• **EXERCISE**: Examine each line of the listing below. Copy those in which the string "range" appears.

• **SUPPLIED DATA**:
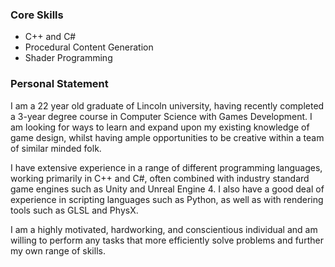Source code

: ### Core Skills
- C++ and C#
- Procedural Content Generation
- Shader Programming

### Personal Statement
I am a 22 year old graduate of Lincoln university, having recently completed a 3-year degree course in Computer Science with Games Development.  I am looking for ways to learn and expand upon my existing knowledge of game design, whilst having ample opportunities to be creative within a team of similar minded folk.

I have extensive experience in a range of different programming languages, working primarily in C++ and C#, often combined with industry standard game engines such as Unity and Unreal Engine 4. I also have a good deal of experience in scripting languages such as Python, as well as with rendering tools such as GLSL and PhysX. 
 
I am a highly motivated, hardworking, and conscientious individual and am willing to perform any tasks that more efficiently solve problems and further my own range of skills.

• **EXERCISE RESULT**:
I have extensive experience in a range of different programming languages, working primarily in C++ and C#, often combined with industry standard game engines such as Unity and Unreal Engine 4. I also have a good deal of experience in scripting languages such as Python, as well as with rendering tools such as GLSL and PhysX. 
I am a highly motivated, hardworking, and conscientious individual and am willing to perform any tasks that more efficiently solve problems and further my own range of skills.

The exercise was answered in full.